On the move

Regardless whether you are going to follow a marked trail in the mountains or in low-lying terrain or if you are going to create your own path, you must be comfortable using a map and compass. Reading the landscape and tracking your progress on the map not only makes the trek safer, but also more fun since you become aware of what is around you.

By studying the map in advance and setting up appropriate daily goals, you can plan your route and find places to take a break, things to see and potential campsites. Also, remember to plan the route so you do not have to ford streams often, and when it is unavoidable, so you ford them in the safest locations possible.

Weather & wind

When you are living outdoors and moving around in nature, you need to adapt your schedule to the weather. It is quite simply not a good idea to pitch your tent at the edge of a cliff in the archipelago if the forecast is predicting gale winds, just as you should not try to walk the trail’s most exposed mountain passes under the same conditions. Listening to the weather forecasts and planning your route based on these forecasts is an important part of planning for your trek, particularly when you are trekking in mountainous terrain.

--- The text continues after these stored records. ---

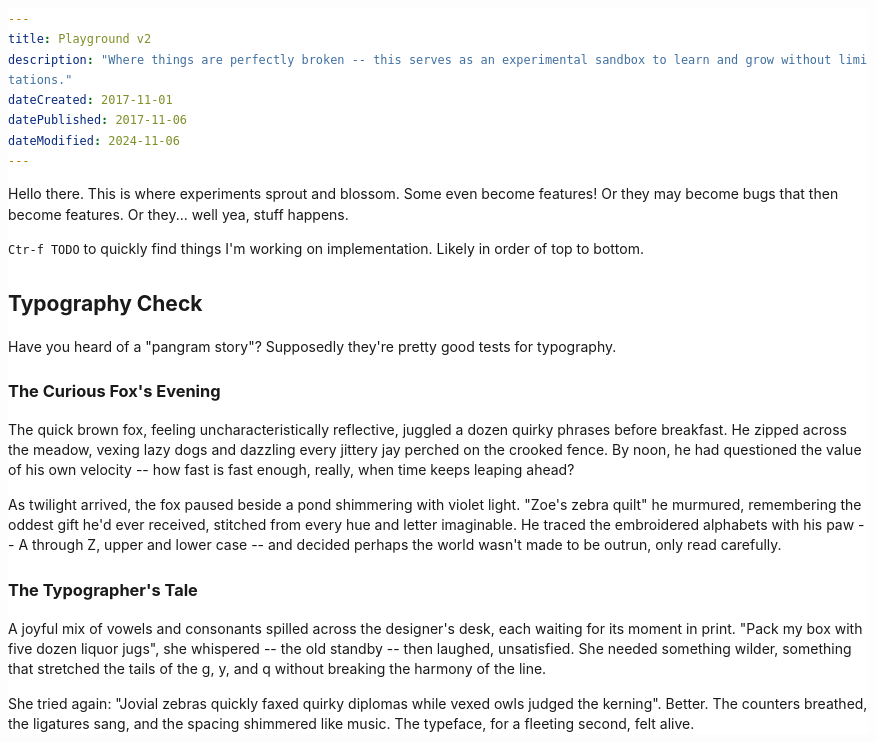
 ```yaml
---
title: Playground v2
description: "Where things are perfectly broken -- this serves as an experimental sandbox to learn and grow without limitations."
dateCreated: 2017-11-01
datePublished: 2017-11-06
dateModified: 2024-11-06
---
```


Hello there. This is where experiments sprout and blossom. Some even become features! Or they may become bugs that then
become features. Or they... well yea, stuff happens.

`Ctr-f TODO` to quickly find things I'm working on implementation. Likely in order of top to bottom.

## Typography Check

Have you heard of a "pangram story"? Supposedly they're pretty good tests for typography.

### The Curious Fox's Evening

The quick brown fox, feeling uncharacteristically reflective, juggled a dozen quirky phrases before breakfast. He zipped
across the meadow, vexing lazy dogs and dazzling every jittery jay perched on the crooked fence. By noon, he had
questioned the value of his own velocity -- how fast is fast enough, really, when time keeps leaping ahead?

As twilight arrived, the fox paused beside a pond shimmering with violet light. "Zoe's zebra quilt" he murmured,
remembering the oddest gift he'd ever received, stitched from every hue and letter imaginable. He traced the embroidered
alphabets with his paw -- A through Z, upper and lower case -- and decided perhaps the world wasn't made to be outrun,
only read carefully.

### The Typographer's Tale

A joyful mix of vowels and consonants spilled across the designer's desk, each waiting for its moment in print. "Pack my
box with five dozen liquor jugs", she whispered -- the old standby -- then laughed, unsatisfied. She needed something
wilder, something that stretched the tails of the g, y, and q without breaking the harmony of the line.

She tried again: "Jovial zebras quickly faxed quirky diplomas while vexed owls judged the kerning". Better. The counters
breathed, the ligatures sang, and the spacing shimmered like music. The typeface, for a fleeting second, felt alive.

It is in reality not entirely correct to talk about “mountain weather”, since the weather basically follows the same principles as in other areas of the country. But the openness of the landscape, the mountains and valleys, the large changes in altitude and other variations in the terrain determine the wind, temperature and precipitation. Different areas in the mountains can have completely different weather conditions - it can literally vary from one valley to the next. The largest difference, however, can be found between the high mountains and low-lying areas.

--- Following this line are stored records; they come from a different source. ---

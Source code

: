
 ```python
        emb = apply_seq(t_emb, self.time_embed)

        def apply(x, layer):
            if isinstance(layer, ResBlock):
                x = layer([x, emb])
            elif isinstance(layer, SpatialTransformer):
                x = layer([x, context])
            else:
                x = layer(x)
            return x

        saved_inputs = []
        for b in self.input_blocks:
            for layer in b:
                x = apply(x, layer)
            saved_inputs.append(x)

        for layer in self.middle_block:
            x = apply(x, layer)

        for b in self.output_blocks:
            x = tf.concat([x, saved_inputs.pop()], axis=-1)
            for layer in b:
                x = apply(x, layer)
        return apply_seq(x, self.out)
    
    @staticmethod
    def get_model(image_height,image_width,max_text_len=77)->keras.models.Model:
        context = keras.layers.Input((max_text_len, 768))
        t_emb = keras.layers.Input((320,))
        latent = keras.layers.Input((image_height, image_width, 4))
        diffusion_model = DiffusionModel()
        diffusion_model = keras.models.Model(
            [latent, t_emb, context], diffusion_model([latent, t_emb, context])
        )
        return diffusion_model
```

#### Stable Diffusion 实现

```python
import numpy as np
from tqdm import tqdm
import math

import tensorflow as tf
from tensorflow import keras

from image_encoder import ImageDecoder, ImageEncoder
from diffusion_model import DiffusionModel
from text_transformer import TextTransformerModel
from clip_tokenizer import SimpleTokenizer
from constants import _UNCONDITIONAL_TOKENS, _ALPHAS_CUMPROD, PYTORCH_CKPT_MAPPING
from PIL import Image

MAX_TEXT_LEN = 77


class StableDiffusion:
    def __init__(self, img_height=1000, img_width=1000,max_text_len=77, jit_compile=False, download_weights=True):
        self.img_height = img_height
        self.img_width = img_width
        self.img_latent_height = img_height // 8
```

People usually say that the weather in the mountains can change quickly, but in reality the change is not as drastic as you may think. What is really happening is that we are moving between different types of weather, for example when we leave the mountain birch forest for the open plains of the high mountains.

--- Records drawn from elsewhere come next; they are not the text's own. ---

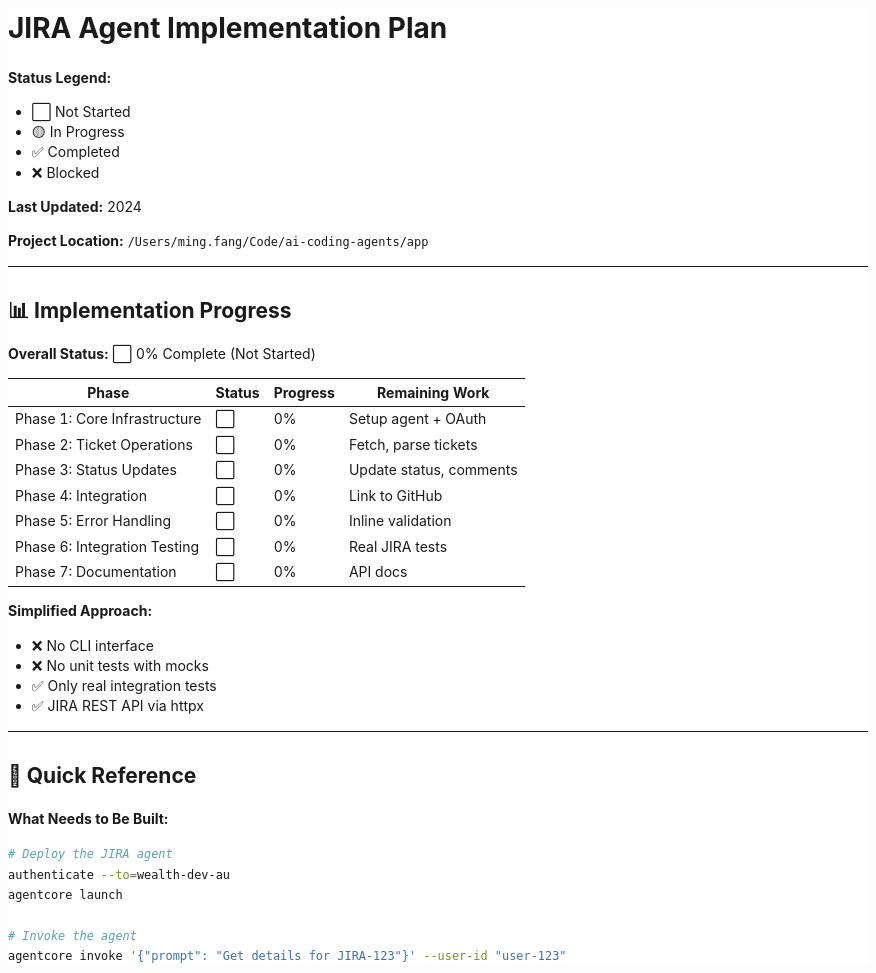 # JIRA Agent Implementation Plan

**Status Legend:**
- ⬜ Not Started
- 🟡 In Progress
- ✅ Completed
- ❌ Blocked

**Last Updated:** 2024

**Project Location:** `/Users/ming.fang/Code/ai-coding-agents/app`

---

## 📊 Implementation Progress

**Overall Status:** ⬜ 0% Complete (Not Started)

| Phase | Status | Progress | Remaining Work |
|-------|--------|----------|----------------|
| Phase 1: Core Infrastructure | ⬜ | 0% | Setup agent + OAuth |
| Phase 2: Ticket Operations | ⬜ | 0% | Fetch, parse tickets |
| Phase 3: Status Updates | ⬜ | 0% | Update status, comments |
| Phase 4: Integration | ⬜ | 0% | Link to GitHub |
| Phase 5: Error Handling | ⬜ | 0% | Inline validation |
| Phase 6: Integration Testing | ⬜ | 0% | Real JIRA tests |
| Phase 7: Documentation | ⬜ | 0% | API docs |

**Simplified Approach:**
- ❌ No CLI interface
- ❌ No unit tests with mocks
- ✅ Only real integration tests
- ✅ JIRA REST API via httpx

---

## 🎯 Quick Reference

**What Needs to Be Built:**
```bash
# Deploy the JIRA agent
authenticate --to=wealth-dev-au
agentcore launch

# Invoke the agent
agentcore invoke '{"prompt": "Get details for JIRA-123"}' --user-id "user-123"
```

Mountains press the wind upward...

Normally, the wind in the mountains runs southwest. Air is pressed upward by the mountain chain and cooled by higher layers of air. The resulting clouds then release precipitation in the form of rain or snow. This precipitation lands primarily on the side of the mountain from which the wind originates. This means that it is normal for there to be more precipitation in the westerly part of the mountains. In general, mountains have slightly more precipitation than the rest of the country but it is also here we find some of the parts of Sweden with the least precipitation – such as the area around Abisko. There the sun can be shining from a blue sky while it is raining cats and dogs not far away at Riksgränsen

...then the wind is squeezed together

In the high mountains, the wind can blow freely without any obstacles. A wind force at home that would be considered “windy” can turn into a “storm” in the high mountains. But it is not only the open plains that factor in here. When the wind is squeezed into valleys and mountain passes, the wind velocity can increase to a full storm even if the general wind force is not particularly high. The type of terrain in some places can also create fickle winds that do not behave as expected. For example, they can come from the “wrong” direction or suddenly sweep in with tremendous force.

Beware of the wind!

The wind has a gentler side that cools the air on a warm summer day. But in the mountains, combined with snow and cold temperatures, it can be dangerous. “Moderate to frisk winds” does not sound so bad, but at zero degrees, the wind chill effect on the skin falls to –13°C! If the wind speed increases, the wind chill is even colder. This is when things start to get dangerous - if you are tired and cold the risk that your body temperature will fall increases. This is called hypothermia and, while hypothermia may be mainly associated with winter treks, during the summer, for example at high altitudes, the cold, wind and rain can force a person’s body temperature to fall so sharply that the situation can become serious.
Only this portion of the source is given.